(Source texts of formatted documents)
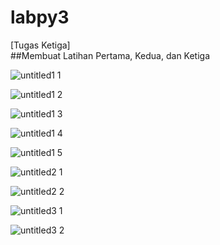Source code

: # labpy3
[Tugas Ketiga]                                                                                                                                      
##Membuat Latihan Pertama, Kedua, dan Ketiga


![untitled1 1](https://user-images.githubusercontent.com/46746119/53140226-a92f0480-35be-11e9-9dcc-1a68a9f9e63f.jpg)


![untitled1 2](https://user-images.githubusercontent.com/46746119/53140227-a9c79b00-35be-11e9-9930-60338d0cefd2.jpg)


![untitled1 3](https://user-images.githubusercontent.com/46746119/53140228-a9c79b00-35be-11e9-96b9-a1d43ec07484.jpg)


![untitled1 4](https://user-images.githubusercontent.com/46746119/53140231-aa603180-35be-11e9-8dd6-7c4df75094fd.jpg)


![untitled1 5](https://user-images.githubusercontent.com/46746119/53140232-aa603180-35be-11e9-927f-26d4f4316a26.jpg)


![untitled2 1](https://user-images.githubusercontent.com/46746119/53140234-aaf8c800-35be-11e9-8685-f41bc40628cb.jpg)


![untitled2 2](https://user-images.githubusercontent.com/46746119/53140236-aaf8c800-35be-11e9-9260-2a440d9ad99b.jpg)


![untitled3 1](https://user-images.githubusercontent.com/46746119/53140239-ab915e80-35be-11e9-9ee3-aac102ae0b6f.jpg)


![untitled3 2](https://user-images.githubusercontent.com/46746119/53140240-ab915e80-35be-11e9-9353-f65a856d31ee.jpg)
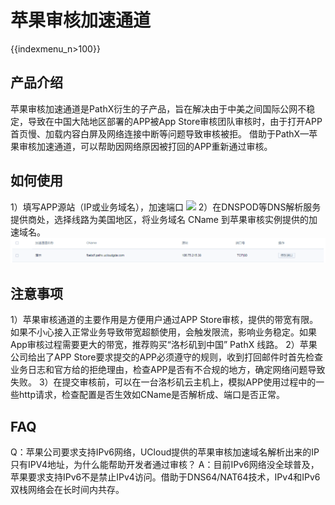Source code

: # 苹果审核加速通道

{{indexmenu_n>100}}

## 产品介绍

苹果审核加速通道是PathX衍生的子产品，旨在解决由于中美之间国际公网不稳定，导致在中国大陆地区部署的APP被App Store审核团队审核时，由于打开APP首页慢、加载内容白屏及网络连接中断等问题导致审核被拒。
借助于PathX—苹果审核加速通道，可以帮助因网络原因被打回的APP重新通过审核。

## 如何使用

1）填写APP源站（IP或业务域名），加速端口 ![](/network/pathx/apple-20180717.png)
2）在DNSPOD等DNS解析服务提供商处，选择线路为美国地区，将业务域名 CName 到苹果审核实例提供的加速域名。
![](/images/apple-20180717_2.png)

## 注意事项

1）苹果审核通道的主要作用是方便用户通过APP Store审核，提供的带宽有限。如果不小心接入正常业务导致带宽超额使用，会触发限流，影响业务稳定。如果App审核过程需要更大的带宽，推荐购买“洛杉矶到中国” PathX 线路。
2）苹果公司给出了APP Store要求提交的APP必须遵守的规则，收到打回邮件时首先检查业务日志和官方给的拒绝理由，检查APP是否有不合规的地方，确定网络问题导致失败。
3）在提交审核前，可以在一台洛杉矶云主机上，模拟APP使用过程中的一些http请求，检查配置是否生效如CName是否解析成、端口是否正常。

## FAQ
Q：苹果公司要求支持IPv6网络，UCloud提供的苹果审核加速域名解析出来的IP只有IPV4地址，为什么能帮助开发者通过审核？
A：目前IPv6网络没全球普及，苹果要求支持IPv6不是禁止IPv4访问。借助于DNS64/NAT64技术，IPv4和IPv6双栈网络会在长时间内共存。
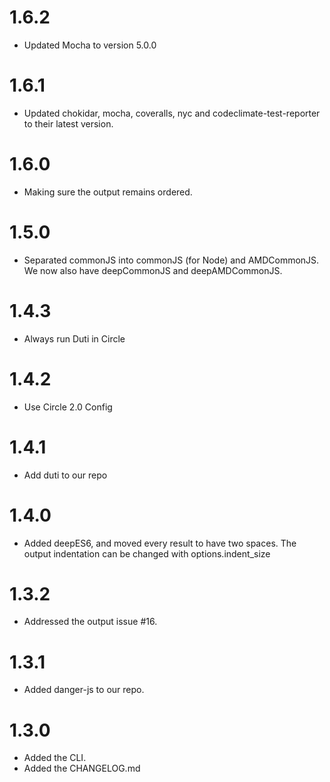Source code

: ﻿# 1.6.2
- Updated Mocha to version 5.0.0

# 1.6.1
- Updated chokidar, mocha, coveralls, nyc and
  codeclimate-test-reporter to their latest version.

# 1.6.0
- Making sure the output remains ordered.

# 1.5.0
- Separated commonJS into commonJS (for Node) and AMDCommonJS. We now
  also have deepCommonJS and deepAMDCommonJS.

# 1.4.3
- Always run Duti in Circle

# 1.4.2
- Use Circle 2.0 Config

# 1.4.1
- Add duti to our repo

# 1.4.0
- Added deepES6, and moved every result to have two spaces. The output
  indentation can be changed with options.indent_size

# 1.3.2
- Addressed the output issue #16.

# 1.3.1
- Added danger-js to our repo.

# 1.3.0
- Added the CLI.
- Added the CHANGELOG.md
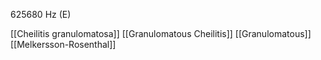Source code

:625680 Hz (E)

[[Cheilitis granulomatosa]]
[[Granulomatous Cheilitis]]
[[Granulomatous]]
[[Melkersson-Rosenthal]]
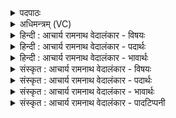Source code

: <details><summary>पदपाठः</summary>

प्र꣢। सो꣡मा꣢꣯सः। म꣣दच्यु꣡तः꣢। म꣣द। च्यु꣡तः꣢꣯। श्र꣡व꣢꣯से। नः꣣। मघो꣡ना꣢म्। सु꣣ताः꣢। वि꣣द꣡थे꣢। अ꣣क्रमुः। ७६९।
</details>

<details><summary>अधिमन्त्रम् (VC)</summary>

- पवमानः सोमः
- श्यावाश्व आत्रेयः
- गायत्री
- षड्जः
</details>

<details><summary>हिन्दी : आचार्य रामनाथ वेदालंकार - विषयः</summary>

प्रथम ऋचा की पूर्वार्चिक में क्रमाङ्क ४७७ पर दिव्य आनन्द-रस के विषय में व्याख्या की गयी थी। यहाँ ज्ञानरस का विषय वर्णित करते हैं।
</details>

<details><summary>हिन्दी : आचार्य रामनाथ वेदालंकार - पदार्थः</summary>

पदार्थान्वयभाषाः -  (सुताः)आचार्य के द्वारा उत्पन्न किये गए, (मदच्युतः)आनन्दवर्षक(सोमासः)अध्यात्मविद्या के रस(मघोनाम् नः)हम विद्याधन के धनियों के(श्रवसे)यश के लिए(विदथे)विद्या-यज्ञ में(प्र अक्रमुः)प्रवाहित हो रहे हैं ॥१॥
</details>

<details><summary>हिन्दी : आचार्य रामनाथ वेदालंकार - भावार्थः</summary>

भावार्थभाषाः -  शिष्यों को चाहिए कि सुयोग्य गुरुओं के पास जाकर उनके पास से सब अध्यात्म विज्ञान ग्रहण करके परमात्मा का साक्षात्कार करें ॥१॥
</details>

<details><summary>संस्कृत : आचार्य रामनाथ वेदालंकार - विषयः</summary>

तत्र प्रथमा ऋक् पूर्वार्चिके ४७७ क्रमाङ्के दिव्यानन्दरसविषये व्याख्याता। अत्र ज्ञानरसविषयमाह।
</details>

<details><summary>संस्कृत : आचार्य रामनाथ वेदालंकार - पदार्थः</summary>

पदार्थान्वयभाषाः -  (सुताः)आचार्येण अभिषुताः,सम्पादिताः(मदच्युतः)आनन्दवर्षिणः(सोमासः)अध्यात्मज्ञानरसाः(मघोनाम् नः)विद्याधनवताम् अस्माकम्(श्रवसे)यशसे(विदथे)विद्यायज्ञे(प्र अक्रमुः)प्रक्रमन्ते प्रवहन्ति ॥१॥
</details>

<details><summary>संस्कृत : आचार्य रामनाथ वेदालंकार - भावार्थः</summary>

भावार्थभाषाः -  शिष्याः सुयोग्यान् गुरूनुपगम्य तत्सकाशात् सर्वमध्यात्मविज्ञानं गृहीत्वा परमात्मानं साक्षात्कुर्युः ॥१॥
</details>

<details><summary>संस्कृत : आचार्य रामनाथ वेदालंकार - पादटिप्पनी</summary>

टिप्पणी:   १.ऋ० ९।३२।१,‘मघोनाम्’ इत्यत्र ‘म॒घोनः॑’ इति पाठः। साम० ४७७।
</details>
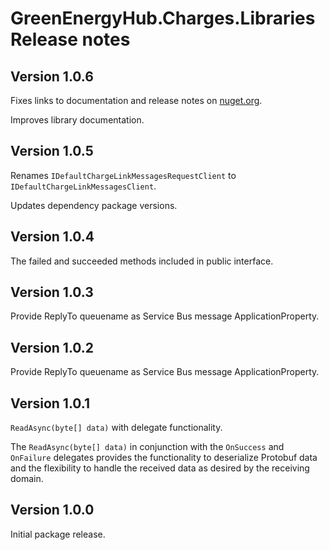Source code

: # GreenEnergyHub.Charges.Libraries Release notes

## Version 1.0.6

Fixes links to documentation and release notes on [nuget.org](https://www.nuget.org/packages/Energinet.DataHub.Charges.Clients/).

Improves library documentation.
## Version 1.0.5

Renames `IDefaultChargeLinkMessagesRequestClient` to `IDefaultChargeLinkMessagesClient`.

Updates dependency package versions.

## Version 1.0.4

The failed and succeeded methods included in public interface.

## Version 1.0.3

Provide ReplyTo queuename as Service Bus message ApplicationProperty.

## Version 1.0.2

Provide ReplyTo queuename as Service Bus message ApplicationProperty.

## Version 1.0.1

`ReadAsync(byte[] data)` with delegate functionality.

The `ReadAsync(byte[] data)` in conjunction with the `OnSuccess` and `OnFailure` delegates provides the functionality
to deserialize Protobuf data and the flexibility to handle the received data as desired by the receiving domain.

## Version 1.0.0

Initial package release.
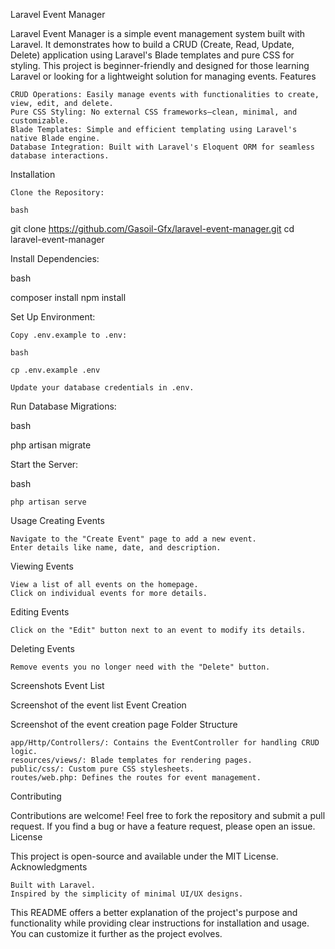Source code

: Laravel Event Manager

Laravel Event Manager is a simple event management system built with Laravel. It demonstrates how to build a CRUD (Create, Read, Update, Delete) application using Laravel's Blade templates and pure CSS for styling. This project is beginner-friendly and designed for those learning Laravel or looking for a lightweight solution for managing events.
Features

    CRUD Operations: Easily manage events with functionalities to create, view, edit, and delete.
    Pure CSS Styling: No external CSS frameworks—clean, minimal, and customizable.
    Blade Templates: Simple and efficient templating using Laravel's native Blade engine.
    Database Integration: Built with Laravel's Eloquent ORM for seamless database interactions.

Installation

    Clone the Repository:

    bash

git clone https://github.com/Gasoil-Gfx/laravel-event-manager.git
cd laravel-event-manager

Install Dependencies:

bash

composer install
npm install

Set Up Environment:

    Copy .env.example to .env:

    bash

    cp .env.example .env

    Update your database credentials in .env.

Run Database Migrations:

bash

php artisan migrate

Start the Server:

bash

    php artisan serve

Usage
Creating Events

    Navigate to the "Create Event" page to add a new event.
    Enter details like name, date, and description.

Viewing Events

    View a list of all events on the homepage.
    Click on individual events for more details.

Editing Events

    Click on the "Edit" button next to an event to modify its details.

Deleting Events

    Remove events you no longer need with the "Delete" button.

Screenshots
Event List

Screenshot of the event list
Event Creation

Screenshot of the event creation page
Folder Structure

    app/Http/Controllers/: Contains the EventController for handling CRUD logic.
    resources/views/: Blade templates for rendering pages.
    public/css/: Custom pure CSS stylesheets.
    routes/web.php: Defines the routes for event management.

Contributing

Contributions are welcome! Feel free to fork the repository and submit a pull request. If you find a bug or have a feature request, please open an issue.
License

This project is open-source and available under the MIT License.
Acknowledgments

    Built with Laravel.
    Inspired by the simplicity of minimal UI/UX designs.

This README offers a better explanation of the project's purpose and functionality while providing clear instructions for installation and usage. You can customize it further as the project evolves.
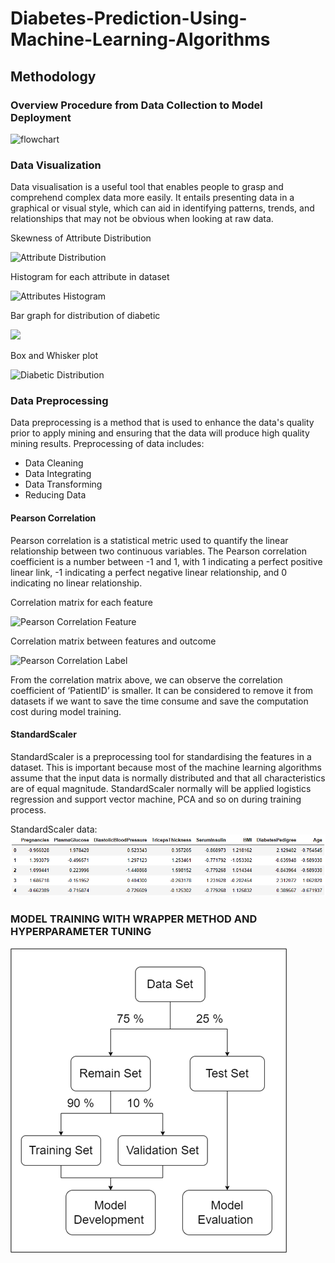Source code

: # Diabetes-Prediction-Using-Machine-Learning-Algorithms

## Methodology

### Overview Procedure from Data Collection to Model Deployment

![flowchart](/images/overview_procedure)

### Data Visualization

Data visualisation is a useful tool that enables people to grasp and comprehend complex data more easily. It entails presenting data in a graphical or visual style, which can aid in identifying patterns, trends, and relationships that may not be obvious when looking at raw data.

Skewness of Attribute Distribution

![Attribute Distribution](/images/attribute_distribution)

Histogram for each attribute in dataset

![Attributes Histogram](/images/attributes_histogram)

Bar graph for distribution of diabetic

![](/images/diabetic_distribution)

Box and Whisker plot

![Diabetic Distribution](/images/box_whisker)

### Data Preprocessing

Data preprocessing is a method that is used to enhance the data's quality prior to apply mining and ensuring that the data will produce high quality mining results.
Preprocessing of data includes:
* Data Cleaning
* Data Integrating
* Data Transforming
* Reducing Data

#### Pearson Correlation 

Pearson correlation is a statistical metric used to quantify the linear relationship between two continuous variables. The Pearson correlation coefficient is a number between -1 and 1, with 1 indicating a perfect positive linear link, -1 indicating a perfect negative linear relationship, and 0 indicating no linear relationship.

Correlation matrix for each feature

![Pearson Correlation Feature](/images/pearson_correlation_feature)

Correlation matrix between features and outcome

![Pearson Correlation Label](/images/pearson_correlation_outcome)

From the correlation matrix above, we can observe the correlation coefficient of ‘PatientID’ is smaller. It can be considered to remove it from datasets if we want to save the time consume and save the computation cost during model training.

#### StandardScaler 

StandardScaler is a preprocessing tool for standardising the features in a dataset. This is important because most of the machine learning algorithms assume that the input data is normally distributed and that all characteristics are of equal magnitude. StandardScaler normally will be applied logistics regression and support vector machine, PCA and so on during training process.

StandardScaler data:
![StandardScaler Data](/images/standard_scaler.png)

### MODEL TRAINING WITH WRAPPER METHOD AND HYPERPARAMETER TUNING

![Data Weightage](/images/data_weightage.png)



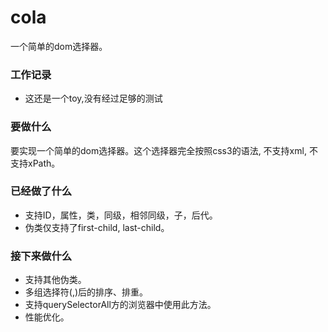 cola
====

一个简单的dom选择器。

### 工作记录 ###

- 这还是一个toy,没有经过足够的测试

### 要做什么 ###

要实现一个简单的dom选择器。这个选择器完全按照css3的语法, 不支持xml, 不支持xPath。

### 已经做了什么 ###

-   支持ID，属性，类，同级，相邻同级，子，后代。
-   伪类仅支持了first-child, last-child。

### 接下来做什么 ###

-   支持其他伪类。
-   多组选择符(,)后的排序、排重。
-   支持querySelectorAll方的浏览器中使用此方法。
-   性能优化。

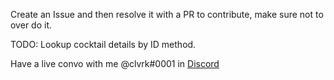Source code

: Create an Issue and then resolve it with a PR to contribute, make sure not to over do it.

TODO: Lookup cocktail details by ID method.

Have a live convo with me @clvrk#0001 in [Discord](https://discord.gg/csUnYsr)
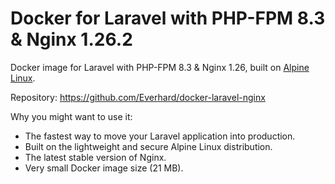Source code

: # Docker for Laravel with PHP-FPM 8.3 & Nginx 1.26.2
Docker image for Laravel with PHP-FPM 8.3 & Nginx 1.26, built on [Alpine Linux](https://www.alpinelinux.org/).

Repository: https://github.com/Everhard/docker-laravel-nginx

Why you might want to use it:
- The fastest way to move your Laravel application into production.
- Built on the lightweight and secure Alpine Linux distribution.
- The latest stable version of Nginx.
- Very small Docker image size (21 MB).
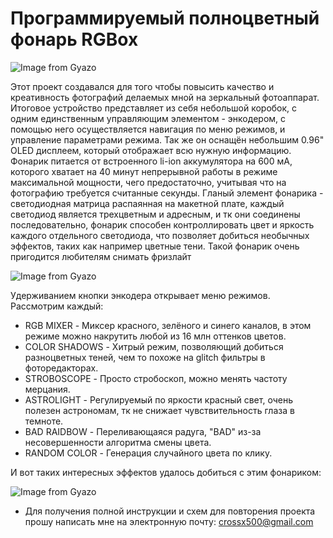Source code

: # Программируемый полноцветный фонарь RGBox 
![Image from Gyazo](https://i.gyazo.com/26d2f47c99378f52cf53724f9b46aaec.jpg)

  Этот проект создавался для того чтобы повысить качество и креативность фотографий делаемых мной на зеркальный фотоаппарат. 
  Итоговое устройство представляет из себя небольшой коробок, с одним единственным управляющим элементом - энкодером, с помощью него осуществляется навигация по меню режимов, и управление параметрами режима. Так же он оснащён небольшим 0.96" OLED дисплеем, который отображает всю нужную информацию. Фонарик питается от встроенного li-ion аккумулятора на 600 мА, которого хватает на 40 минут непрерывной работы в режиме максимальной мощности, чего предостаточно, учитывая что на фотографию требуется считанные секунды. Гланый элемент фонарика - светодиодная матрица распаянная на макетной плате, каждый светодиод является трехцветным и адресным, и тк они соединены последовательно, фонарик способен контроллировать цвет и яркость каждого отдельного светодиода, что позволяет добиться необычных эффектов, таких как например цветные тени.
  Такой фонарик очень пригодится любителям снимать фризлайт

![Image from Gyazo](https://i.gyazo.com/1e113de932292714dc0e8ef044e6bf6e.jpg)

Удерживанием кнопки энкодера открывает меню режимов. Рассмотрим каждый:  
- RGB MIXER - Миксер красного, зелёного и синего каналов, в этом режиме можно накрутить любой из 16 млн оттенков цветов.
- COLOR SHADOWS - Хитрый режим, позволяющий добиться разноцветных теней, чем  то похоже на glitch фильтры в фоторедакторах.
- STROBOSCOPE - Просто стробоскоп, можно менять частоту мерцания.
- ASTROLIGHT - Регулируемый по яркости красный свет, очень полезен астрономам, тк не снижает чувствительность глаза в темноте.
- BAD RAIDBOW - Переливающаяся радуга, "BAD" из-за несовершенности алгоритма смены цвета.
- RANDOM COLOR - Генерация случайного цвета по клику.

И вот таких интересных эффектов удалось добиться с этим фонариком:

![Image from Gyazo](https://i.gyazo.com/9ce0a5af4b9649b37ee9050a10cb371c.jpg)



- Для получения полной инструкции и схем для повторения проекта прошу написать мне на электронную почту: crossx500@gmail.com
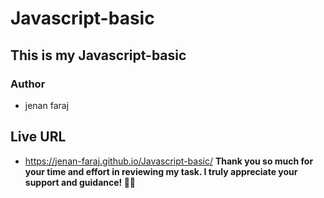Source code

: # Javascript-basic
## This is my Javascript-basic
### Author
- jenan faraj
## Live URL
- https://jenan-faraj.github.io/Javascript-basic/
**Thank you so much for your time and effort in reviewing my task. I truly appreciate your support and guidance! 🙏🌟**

Exercise: The expected output is the lines above from the one containing "- ASTROLIGHT - Регулируемый" to the one containing "## Live URL", both ends included, reproduced exactly with every picture left out.

Exercise solution:
- ASTROLIGHT - Регулируемый по яркости красный свет, очень полезен астрономам, тк не снижает чувствительность глаза в темноте.
- BAD RAIDBOW - Переливающаяся радуга, "BAD" из-за несовершенности алгоритма смены цвета.
- RANDOM COLOR - Генерация случайного цвета по клику.

И вот таких интересных эффектов удалось добиться с этим фонариком:

![Image from Gyazo](https://i.gyazo.com/9ce0a5af4b9649b37ee9050a10cb371c.jpg)



- Для получения полной инструкции и схем для повторения проекта прошу написать мне на электронную почту: crossx500@gmail.com
Source code

: # Javascript-basic
## This is my Javascript-basic
### Author
- jenan faraj
## Live URL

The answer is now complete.